As Pinochet grew increasingly unpopular, in 1988, the plebiscite he had promised loomed, and a nationwide vote was held. To the surprise of many, the “No” (to Pinochet) side won. Using the rainbow as a symbol of hope, rather than dwelling exclusively on pain and sorrow, the campaigners were successful. Democracy was restored.
Light-filled rooms detailing the return of democracy in this museum have a rainbow effect on visitors. Stories about Pinochet, however, do not disappear; we overheard one mother telling her kids about seeing secret police raiding her grandmother’s house, searching for banned books. Sobered and enlightened, we emerged into a vast courtyard, reflecting on what still seems like very recent history.
Across the road we found yet another vast green space, the Parque Quinta Normal with tree-shaded picnic spots, a boating lake and a natural history museum. Like many South American cities, Santiago sometimes seems to be modeled on the Europe of a century ago. The Confiteria Torres (1859) is the oldest spot in town, where linen-covered tables and dignified staff create the illusion of time having stopped.
Time also seems to have stopped at another Santiago attraction: the house designed and lived in by Nobel-prize winning poet Pablo Neruda. Beloved as a man for his wit, and as an artist for his poetry, Neruda often seems synonymous with what it means to be Chilean. “He is our flag,” said a guide to his house in the Bella Vista quarter.
“Ahoy! Ahoy!” announces our guide as we prepare to set sail through the poet’s hillside house. He called himself a “sailor on land,” after all, and when the house was built Neruda and his wife could see the Atlas Mountains from here. His comic touch remains in the salt-and-pepper shakers labeled “marijuana” and “morphine,” in the secret passage to the second floor; and in the painting by his friend Diego Rivera that hides the poet’s face in the abundant red hair of his mistress-then-wife. In the Poet’s Bar on the top floor, photographs of Neruda and Marcel Marceau are side-by-side: poet and clown.
Neruda’s death came shortly after the 1973 coup. His house was “savaged by soldiers,” our guide says. His books were burned and tossed into a nearby canal, where they blocked the flow of water. “Imagine the loss! It was cultural tragedy.” The tour ends, and we depart, walking down the hillside past an icon-like painting of Neruda’s benign face, painted on a wall. The restaurants of Bella Vista are just opening for the evening crowds.
On our last afternoon in town we were serenaded by a street musician—playing a mean jazz saxophone—for several hours before heading out to the Santa Lucia quarter.

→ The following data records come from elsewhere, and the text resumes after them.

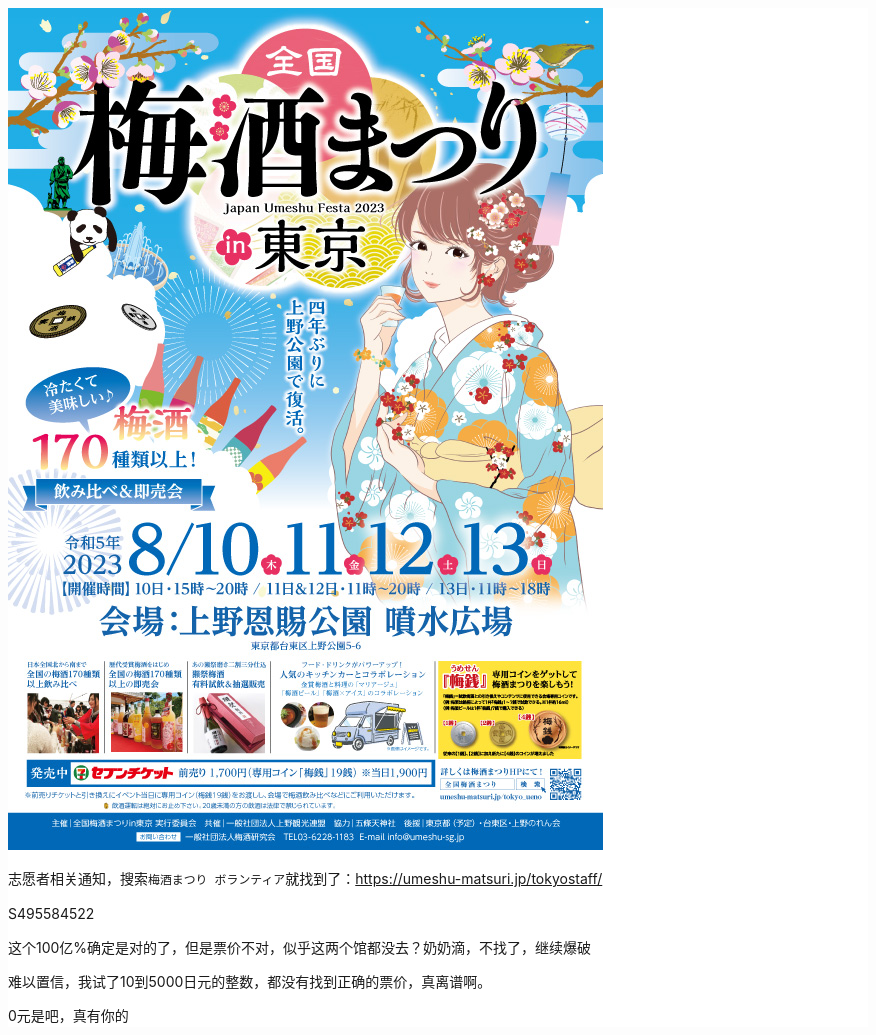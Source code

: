 ![8838fc39c997e743cbde24beb392400e.png](_resources/8838fc39c997e743cbde24beb392400e.png)

志愿者相关通知，搜索`梅酒まつり ボランティア`就找到了：https://umeshu-matsuri.jp/tokyostaff/

S495584522

这个100亿%确定是对的了，但是票价不对，似乎这两个馆都没去？奶奶滴，不找了，继续爆破

难以置信，我试了10到5000日元的整数，都没有找到正确的票价，真离谱啊。

0元是吧，真有你的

Named for the city’s picturesque hill, a geographical highlight sculpted with paths, parks and fountains, Santa Lucia has attracted everyone from Charles Darwin to the couple we met there from Utah a few days before.
The streets sprinkled around the hill are known for their bistros and Chilean designer shops. Stopping at Camiseria, we admired a selection of locally made linen shirts and dresses and chatted with the friendly owner. Next stop was a car-free square where a young soprano was singing opera arias, accompanied by a friend playing violin. A crowd had gathered, applauding this young talent, until a police officer intervened and the music ceased; our young singer argued with him spiritedly—but without success. It was like a scene from an opera.
We expressed our sympathies to our soprano, whereupon she presented us with her new CD, while her father, standing guard, told us that Chilean police were not corrupt unlike those in neighbouring countries and that, incidentally, the violinist was not her boyfriend. So our last night ended on something of a high note typical of the friendliness we’d found during our stay.
Surprising, artistic, homey Santiago became a highlight of our winter holiday, and we were sad to leave.